Work to complete » In the answer, each entry below appears exactly as given, and no picture appears at all.

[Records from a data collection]
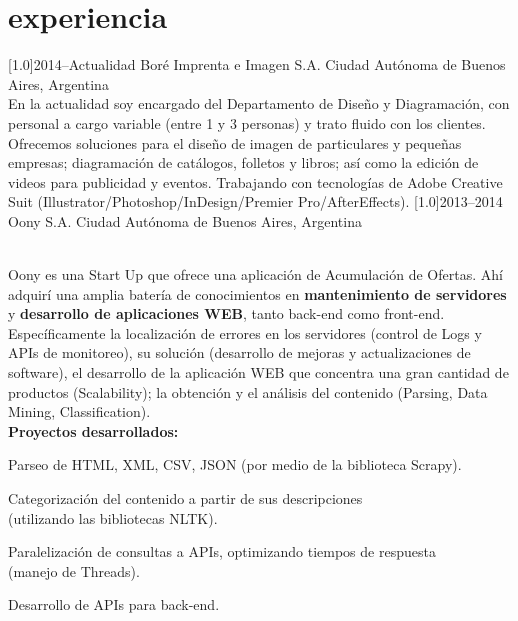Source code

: \documentclass[espanol]{cv-style}     %
\begin{document}
	\section{experiencia}
	\vspace{-0.2cm}
	\begin{entrylist}
		\entry
		{\scalebox{.8}[1.0]{2014--Actualidad}}
		{Boré Imprenta e Imagen S.A.}
		{Ciudad Autónoma de Buenos Aires, Argentina}
		{\\
			En la actualidad soy encargado del Departamento de Diseño y Diagramación, con personal a cargo variable (entre 1 y 3 personas) y trato fluido con los clientes. Ofrecemos soluciones para el diseño de imagen de particulares y pequeñas empresas; diagramación de catálogos, folletos y libros; así como la edición de videos para publicidad y eventos. Trabajando con tecnologías de Adobe Creative Suit (Illustrator/Photoshop/InDesign/Premier Pro/AfterEffects).}
		\vspace{-0.3cm}
		\entry
		{\scalebox{.8}[1.0]{2013--2014}}
		{Oony S.A.}
		{Ciudad Autónoma de Buenos Aires, Argentina}
		{\\
			Oony es una Start Up que ofrece una aplicación de Acumulación de Ofertas. Ahí adquirí una amplia batería de conocimientos en \textbf{mantenimiento de servidores} y \textbf{desarrollo de aplicaciones WEB}, tanto back-end como front-end. Específicamente la localización de errores en los servidores (control de Logs y APIs de monitoreo), su solución (desarrollo de mejoras y actualizaciones de software), el desarrollo de la aplicación WEB que concentra una gran cantidad de productos (Scalability); la obtención y el análisis del contenido (Parsing, Data Mining, Classification).\\
			\textbf{Proyectos desarrollados:}
			\begin{itemize}\small{
					\item Parseo de HTML, XML, CSV, JSON (por medio de la biblioteca Scrapy).
					\item Categorización del contenido a partir de sus descripciones\\
					(utilizando las bibliotecas NLTK).
					\item Paralelización de consultas a APIs, optimizando tiempos de respuesta\\
					(manejo de Threads).
					\item Desarrollo de APIs para back-end.}
		\end{itemize}}
	\end{entrylist}
\end{document}
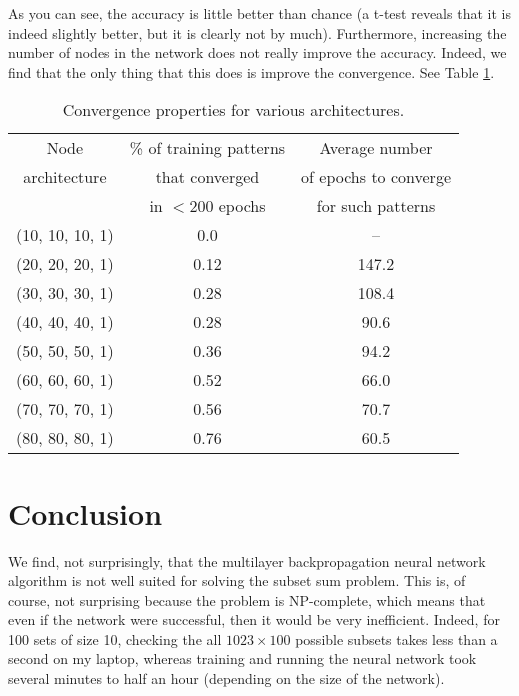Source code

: \documentclass[12pt]{article}
\begin{document}
As you can see, the accuracy is little better than chance (a t-test reveals that it is indeed slightly better, but it is clearly not by much).  Furthermore, increasing the number of nodes in the network does not really improve the accuracy.  Indeed, we find that the only thing that this does is improve the convergence.  See Table \ref{Convergence-Table}.
\begin{table}[h!]
    \begin{center}
    \begin{tabular}{|c|c|c|}
        \hline
        Node & \% of training patterns & Average number \\
        architecture &  that converged & of epochs to converge\\
         & in $< 200$ epochs &  for such patterns\\
        \hline
        (10, 10, 10, 1) & 0.0 & --\\
        \hline
        (20, 20, 20, 1) & 0.12 & 147.2\\
        \hline
        (30, 30, 30, 1) & 0.28 & 108.4\\
        \hline
        (40, 40, 40, 1) & 0.28 & 90.6\\
        \hline
        (50, 50, 50, 1) & 0.36 & 94.2\\
        \hline
        (60, 60, 60, 1) & 0.52 & 66.0\\
        \hline
        (70, 70, 70, 1) & 0.56 & 70.7\\
        \hline
        (80, 80, 80, 1) & 0.76 & 60.5\\
        \hline
    \end{tabular}
    \end{center}
    \caption{Convergence properties for various architectures.}
    \label{Convergence-Table}
\end{table}

\section{Conclusion}
We find, not surprisingly, that the multilayer backpropagation neural network algorithm is not well suited for solving the subset sum problem.  This is, of course, not surprising because the problem is NP-complete, which means that even if the network were successful, then it would be very inefficient.  Indeed, for 100 sets of size 10, checking the all $1023\times 100$ possible subsets takes less than a second on my laptop, whereas training and running the neural network took several minutes to half an hour (depending on the size of the network).
\end{document}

Result of this exercise »
Source code

: \documentclass[espanol]{cv-style}     %
\begin{document}
	\section{experiencia}
	\vspace{-0.2cm}
	\begin{entrylist}
		\entry
		{\scalebox{.8}[1.0]{2014--Actualidad}}
		{Boré Imprenta e Imagen S.A.}
		{Ciudad Autónoma de Buenos Aires, Argentina}
		{\\
			En la actualidad soy encargado del Departamento de Diseño y Diagramación, con personal a cargo variable (entre 1 y 3 personas) y trato fluido con los clientes. Ofrecemos soluciones para el diseño de imagen de particulares y pequeñas empresas; diagramación de catálogos, folletos y libros; así como la edición de videos para publicidad y eventos. Trabajando con tecnologías de Adobe Creative Suit (Illustrator/Photoshop/InDesign/Premier Pro/AfterEffects).}
		\vspace{-0.3cm}
		\entry
		{\scalebox{.8}[1.0]{2013--2014}}
		{Oony S.A.}
		{Ciudad Autónoma de Buenos Aires, Argentina}
		{\\
			Oony es una Start Up que ofrece una aplicación de Acumulación de Ofertas. Ahí adquirí una amplia batería de conocimientos en \textbf{mantenimiento de servidores} y \textbf{desarrollo de aplicaciones WEB}, tanto back-end como front-end. Específicamente la localización de errores en los servidores (control de Logs y APIs de monitoreo), su solución (desarrollo de mejoras y actualizaciones de software), el desarrollo de la aplicación WEB que concentra una gran cantidad de productos (Scalability); la obtención y el análisis del contenido (Parsing, Data Mining, Classification).\\
			\textbf{Proyectos desarrollados:}
			\begin{itemize}\small{
					\item Parseo de HTML, XML, CSV, JSON (por medio de la biblioteca Scrapy).
					\item Categorización del contenido a partir de sus descripciones\\
					(utilizando las bibliotecas NLTK).
					\item Paralelización de consultas a APIs, optimizando tiempos de respuesta\\
					(manejo de Threads).
					\item Desarrollo de APIs para back-end.}
		\end{itemize}}
	\end{entrylist}
\end{document}
Source code

: \documentclass[12pt]{article}
\begin{document}
As you can see, the accuracy is little better than chance (a t-test reveals that it is indeed slightly better, but it is clearly not by much).  Furthermore, increasing the number of nodes in the network does not really improve the accuracy.  Indeed, we find that the only thing that this does is improve the convergence.  See Table \ref{Convergence-Table}.
\begin{table}[h!]
    \begin{center}
    \begin{tabular}{|c|c|c|}
        \hline
        Node & \% of training patterns & Average number \\
        architecture &  that converged & of epochs to converge\\
         & in $< 200$ epochs &  for such patterns\\
        \hline
        (10, 10, 10, 1) & 0.0 & --\\
        \hline
        (20, 20, 20, 1) & 0.12 & 147.2\\
        \hline
        (30, 30, 30, 1) & 0.28 & 108.4\\
        \hline
        (40, 40, 40, 1) & 0.28 & 90.6\\
        \hline
        (50, 50, 50, 1) & 0.36 & 94.2\\
        \hline
        (60, 60, 60, 1) & 0.52 & 66.0\\
        \hline
        (70, 70, 70, 1) & 0.56 & 70.7\\
        \hline
        (80, 80, 80, 1) & 0.76 & 60.5\\
        \hline
    \end{tabular}
    \end{center}
    \caption{Convergence properties for various architectures.}
    \label{Convergence-Table}
\end{table}

\section{Conclusion}
We find, not surprisingly, that the multilayer backpropagation neural network algorithm is not well suited for solving the subset sum problem.  This is, of course, not surprising because the problem is NP-complete, which means that even if the network were successful, then it would be very inefficient.  Indeed, for 100 sets of size 10, checking the all $1023\times 100$ possible subsets takes less than a second on my laptop, whereas training and running the neural network took several minutes to half an hour (depending on the size of the network).
\end{document}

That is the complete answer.